→ **ASSIGNMENT**
This exercise calls for every record to be set down exactly.

[Opening DATA TO EXAMINE section]

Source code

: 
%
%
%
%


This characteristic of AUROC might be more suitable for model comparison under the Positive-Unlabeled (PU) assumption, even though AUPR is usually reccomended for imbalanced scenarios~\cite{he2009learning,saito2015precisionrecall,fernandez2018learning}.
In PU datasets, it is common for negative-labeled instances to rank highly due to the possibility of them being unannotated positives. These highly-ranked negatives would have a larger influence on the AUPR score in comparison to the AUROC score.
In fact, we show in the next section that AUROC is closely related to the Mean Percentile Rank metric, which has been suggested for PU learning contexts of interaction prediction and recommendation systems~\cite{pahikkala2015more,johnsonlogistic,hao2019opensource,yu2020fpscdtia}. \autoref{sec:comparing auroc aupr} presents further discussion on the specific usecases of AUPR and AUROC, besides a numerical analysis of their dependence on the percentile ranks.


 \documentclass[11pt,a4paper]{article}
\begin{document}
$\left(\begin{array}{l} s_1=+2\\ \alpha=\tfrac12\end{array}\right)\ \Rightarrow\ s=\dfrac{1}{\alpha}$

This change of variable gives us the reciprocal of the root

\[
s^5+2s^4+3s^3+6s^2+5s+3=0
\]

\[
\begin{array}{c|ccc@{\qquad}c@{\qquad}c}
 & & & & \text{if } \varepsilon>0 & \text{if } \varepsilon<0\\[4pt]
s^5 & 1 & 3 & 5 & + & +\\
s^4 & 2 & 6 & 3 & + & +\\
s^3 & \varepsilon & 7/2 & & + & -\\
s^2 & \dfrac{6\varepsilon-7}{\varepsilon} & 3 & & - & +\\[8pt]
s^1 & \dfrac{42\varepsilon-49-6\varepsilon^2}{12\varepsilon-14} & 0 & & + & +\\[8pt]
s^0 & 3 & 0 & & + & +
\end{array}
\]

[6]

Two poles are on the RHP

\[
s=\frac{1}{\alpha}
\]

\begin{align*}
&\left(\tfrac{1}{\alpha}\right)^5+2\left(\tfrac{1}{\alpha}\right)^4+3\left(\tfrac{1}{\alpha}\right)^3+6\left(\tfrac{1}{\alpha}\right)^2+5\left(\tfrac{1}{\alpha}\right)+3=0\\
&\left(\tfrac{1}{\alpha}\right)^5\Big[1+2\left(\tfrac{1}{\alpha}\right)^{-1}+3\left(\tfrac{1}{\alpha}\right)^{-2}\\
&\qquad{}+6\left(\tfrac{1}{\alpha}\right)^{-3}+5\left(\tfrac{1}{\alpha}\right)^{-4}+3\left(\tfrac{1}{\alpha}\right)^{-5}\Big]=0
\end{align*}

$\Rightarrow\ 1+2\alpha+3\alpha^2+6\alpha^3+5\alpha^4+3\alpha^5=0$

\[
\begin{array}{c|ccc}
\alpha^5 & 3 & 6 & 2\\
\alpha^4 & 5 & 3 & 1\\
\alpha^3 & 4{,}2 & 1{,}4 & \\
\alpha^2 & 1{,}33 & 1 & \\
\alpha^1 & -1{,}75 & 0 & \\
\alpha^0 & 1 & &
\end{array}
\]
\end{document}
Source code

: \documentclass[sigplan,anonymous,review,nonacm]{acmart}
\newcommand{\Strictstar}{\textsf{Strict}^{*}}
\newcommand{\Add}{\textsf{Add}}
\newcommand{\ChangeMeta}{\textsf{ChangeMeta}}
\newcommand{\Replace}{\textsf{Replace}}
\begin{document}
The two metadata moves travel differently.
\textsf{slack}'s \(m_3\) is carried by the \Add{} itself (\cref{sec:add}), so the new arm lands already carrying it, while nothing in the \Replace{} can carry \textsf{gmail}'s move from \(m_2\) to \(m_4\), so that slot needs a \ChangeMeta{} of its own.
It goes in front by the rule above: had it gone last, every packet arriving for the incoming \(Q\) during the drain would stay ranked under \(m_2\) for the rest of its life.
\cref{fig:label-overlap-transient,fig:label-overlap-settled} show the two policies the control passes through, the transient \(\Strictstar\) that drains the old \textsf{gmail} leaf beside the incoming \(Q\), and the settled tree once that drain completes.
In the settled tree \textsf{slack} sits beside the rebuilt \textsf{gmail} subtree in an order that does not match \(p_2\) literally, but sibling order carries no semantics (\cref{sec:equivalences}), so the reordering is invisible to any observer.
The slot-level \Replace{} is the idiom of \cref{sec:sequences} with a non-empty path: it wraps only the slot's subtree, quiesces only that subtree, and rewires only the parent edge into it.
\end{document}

[Closing DATA TO EXAMINE section]

→ **OUTPUT OF THE TASK**
Source code

: 
%
%
%
%


This characteristic of AUROC might be more suitable for model comparison under the Positive-Unlabeled (PU) assumption, even though AUPR is usually reccomended for imbalanced scenarios~\cite{he2009learning,saito2015precisionrecall,fernandez2018learning}.
In PU datasets, it is common for negative-labeled instances to rank highly due to the possibility of them being unannotated positives. These highly-ranked negatives would have a larger influence on the AUPR score in comparison to the AUROC score.
In fact, we show in the next section that AUROC is closely related to the Mean Percentile Rank metric, which has been suggested for PU learning contexts of interaction prediction and recommendation systems~\cite{pahikkala2015more,johnsonlogistic,hao2019opensource,yu2020fpscdtia}. \autoref{sec:comparing auroc aupr} presents further discussion on the specific usecases of AUPR and AUROC, besides a numerical analysis of their dependence on the percentile ranks.


 \documentclass[11pt,a4paper]{article}
\begin{document}
$\left(\begin{array}{l} s_1=+2\\ \alpha=\tfrac12\end{array}\right)\ \Rightarrow\ s=\dfrac{1}{\alpha}$

This change of variable gives us the reciprocal of the root

\[
s^5+2s^4+3s^3+6s^2+5s+3=0
\]

\[
\begin{array}{c|ccc@{\qquad}c@{\qquad}c}
 & & & & \text{if } \varepsilon>0 & \text{if } \varepsilon<0\\[4pt]
s^5 & 1 & 3 & 5 & + & +\\
s^4 & 2 & 6 & 3 & + & +\\
s^3 & \varepsilon & 7/2 & & + & -\\
s^2 & \dfrac{6\varepsilon-7}{\varepsilon} & 3 & & - & +\\[8pt]
s^1 & \dfrac{42\varepsilon-49-6\varepsilon^2}{12\varepsilon-14} & 0 & & + & +\\[8pt]
s^0 & 3 & 0 & & + & +
\end{array}
\]

[6]

Two poles are on the RHP

\[
s=\frac{1}{\alpha}
\]

\begin{align*}
&\left(\tfrac{1}{\alpha}\right)^5+2\left(\tfrac{1}{\alpha}\right)^4+3\left(\tfrac{1}{\alpha}\right)^3+6\left(\tfrac{1}{\alpha}\right)^2+5\left(\tfrac{1}{\alpha}\right)+3=0\\
&\left(\tfrac{1}{\alpha}\right)^5\Big[1+2\left(\tfrac{1}{\alpha}\right)^{-1}+3\left(\tfrac{1}{\alpha}\right)^{-2}\\
&\qquad{}+6\left(\tfrac{1}{\alpha}\right)^{-3}+5\left(\tfrac{1}{\alpha}\right)^{-4}+3\left(\tfrac{1}{\alpha}\right)^{-5}\Big]=0
\end{align*}

$\Rightarrow\ 1+2\alpha+3\alpha^2+6\alpha^3+5\alpha^4+3\alpha^5=0$

\[
\begin{array}{c|ccc}
\alpha^5 & 3 & 6 & 2\\
\alpha^4 & 5 & 3 & 1\\
\alpha^3 & 4{,}2 & 1{,}4 & \\
\alpha^2 & 1{,}33 & 1 & \\
\alpha^1 & -1{,}75 & 0 & \\
\alpha^0 & 1 & &
\end{array}
\]
\end{document}
Source code

: \documentclass[sigplan,anonymous,review,nonacm]{acmart}
\newcommand{\Strictstar}{\textsf{Strict}^{*}}
\newcommand{\Add}{\textsf{Add}}
\newcommand{\ChangeMeta}{\textsf{ChangeMeta}}
\newcommand{\Replace}{\textsf{Replace}}
\begin{document}
The two metadata moves travel differently.
\textsf{slack}'s \(m_3\) is carried by the \Add{} itself (\cref{sec:add}), so the new arm lands already carrying it, while nothing in the \Replace{} can carry \textsf{gmail}'s move from \(m_2\) to \(m_4\), so that slot needs a \ChangeMeta{} of its own.
It goes in front by the rule above: had it gone last, every packet arriving for the incoming \(Q\) during the drain would stay ranked under \(m_2\) for the rest of its life.
\cref{fig:label-overlap-transient,fig:label-overlap-settled} show the two policies the control passes through, the transient \(\Strictstar\) that drains the old \textsf{gmail} leaf beside the incoming \(Q\), and the settled tree once that drain completes.
In the settled tree \textsf{slack} sits beside the rebuilt \textsf{gmail} subtree in an order that does not match \(p_2\) literally, but sibling order carries no semantics (\cref{sec:equivalences}), so the reordering is invisible to any observer.
The slot-level \Replace{} is the idiom of \cref{sec:sequences} with a non-empty path: it wraps only the slot's subtree, quiesces only that subtree, and rewires only the parent edge into it.
\end{document}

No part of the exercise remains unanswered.